Reproduce the records below exactly; the images should not appear.

==============================

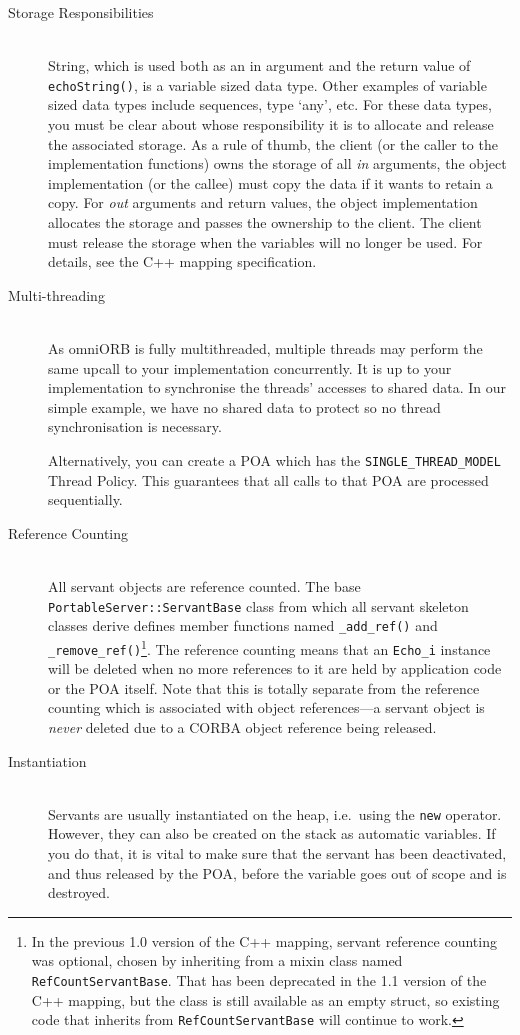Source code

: \documentclass[11pt,twoside,a4paper]{book}
\newcommand{\type}[1]{\texttt{#1}}
\newcommand{\code}[1]{\texttt{#1}}
\newcommand{\op}[1]{\texttt{#1()}}
\newcommand{\dsc}{\discretionary{}{}{}}
\begin{document}
\begin{description}

\item[Storage Responsibilities]\mbox{}\\
%
String, which is used both as an in argument and the return value of
\op{echoString}, is a variable sized data type. Other examples of
variable sized data types include sequences, type `any', etc. For
these data types, you must be clear about whose responsibility it is
to allocate and release the associated storage. As a rule of thumb,
the client (or the caller to the implementation functions) owns the
storage of all \emph{in} arguments, the object implementation (or the
callee) must copy the data if it wants to retain a copy. For
\emph{out} arguments and return values, the object implementation
allocates the storage and passes the ownership to the client. The
client must release the storage when the variables will no longer be
used.  For details, see the C++ mapping specification.

\item[Multi-threading]\mbox{}\\
%
As omniORB is fully multithreaded, multiple threads may perform the
same upcall to your implementation concurrently. It is up to your
implementation to synchronise the threads' accesses to shared data.
In our simple example, we have no shared data to protect so no thread
synchronisation is necessary.

Alternatively, you can create a POA which has the
\code{SINGLE\_THREAD\_MODEL} Thread Policy. This guarantees that all
calls to that POA are processed sequentially.

\item[Reference Counting]\mbox{}\\
%
All servant objects are reference counted. The base
\type{PortableServer::\dsc{}ServantBase} class from which all servant
skeleton classes derive defines member functions named \op{\_add\_ref}
and \op{\_remove\_ref}\footnote{In the previous 1.0 version of the C++
mapping, servant reference counting was optional, chosen by inheriting
from a mixin class named \type{RefCountServantBase}. That has been
deprecated in the 1.1 version of the C++ mapping, but the class is
still available as an empty struct, so existing code that inherits
from \type{RefCountServantBase} will continue to work.}. The reference
counting means that an \type{Echo\_i} instance will be deleted when no
more references to it are held by application code or the POA
itself. Note that this is totally separate from the reference counting
which is associated with object references---a servant object is
\emph{never} deleted due to a CORBA object reference being released.

\item[Instantiation]\mbox{}\\
%
Servants are usually instantiated on the heap, i.e.\ using the
\code{new} operator. However, they can also be created on the stack as
automatic variables. If you do that, it is vital to make sure that the
servant has been deactivated, and thus released by the POA, before the
variable goes out of scope and is destroyed.

\end{description}
\end{document}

==============================

→ **SOLUTION TO THIS PROBLEM**:
Source code

: \documentclass[11pt,twoside,a4paper]{book}
\newcommand{\type}[1]{\texttt{#1}}
\newcommand{\code}[1]{\texttt{#1}}
\newcommand{\op}[1]{\texttt{#1()}}
\newcommand{\dsc}{\discretionary{}{}{}}
\begin{document}
\begin{description}

\item[Storage Responsibilities]\mbox{}\\
%
String, which is used both as an in argument and the return value of
\op{echoString}, is a variable sized data type. Other examples of
variable sized data types include sequences, type `any', etc. For
these data types, you must be clear about whose responsibility it is
to allocate and release the associated storage. As a rule of thumb,
the client (or the caller to the implementation functions) owns the
storage of all \emph{in} arguments, the object implementation (or the
callee) must copy the data if it wants to retain a copy. For
\emph{out} arguments and return values, the object implementation
allocates the storage and passes the ownership to the client. The
client must release the storage when the variables will no longer be
used.  For details, see the C++ mapping specification.

\item[Multi-threading]\mbox{}\\
%
As omniORB is fully multithreaded, multiple threads may perform the
same upcall to your implementation concurrently. It is up to your
implementation to synchronise the threads' accesses to shared data.
In our simple example, we have no shared data to protect so no thread
synchronisation is necessary.

Alternatively, you can create a POA which has the
\code{SINGLE\_THREAD\_MODEL} Thread Policy. This guarantees that all
calls to that POA are processed sequentially.

\item[Reference Counting]\mbox{}\\
%
All servant objects are reference counted. The base
\type{PortableServer::\dsc{}ServantBase} class from which all servant
skeleton classes derive defines member functions named \op{\_add\_ref}
and \op{\_remove\_ref}\footnote{In the previous 1.0 version of the C++
mapping, servant reference counting was optional, chosen by inheriting
from a mixin class named \type{RefCountServantBase}. That has been
deprecated in the 1.1 version of the C++ mapping, but the class is
still available as an empty struct, so existing code that inherits
from \type{RefCountServantBase} will continue to work.}. The reference
counting means that an \type{Echo\_i} instance will be deleted when no
more references to it are held by application code or the POA
itself. Note that this is totally separate from the reference counting
which is associated with object references---a servant object is
\emph{never} deleted due to a CORBA object reference being released.

\item[Instantiation]\mbox{}\\
%
Servants are usually instantiated on the heap, i.e.\ using the
\code{new} operator. However, they can also be created on the stack as
automatic variables. If you do that, it is vital to make sure that the
servant has been deactivated, and thus released by the POA, before the
variable goes out of scope and is destroyed.

\end{description}
\end{document}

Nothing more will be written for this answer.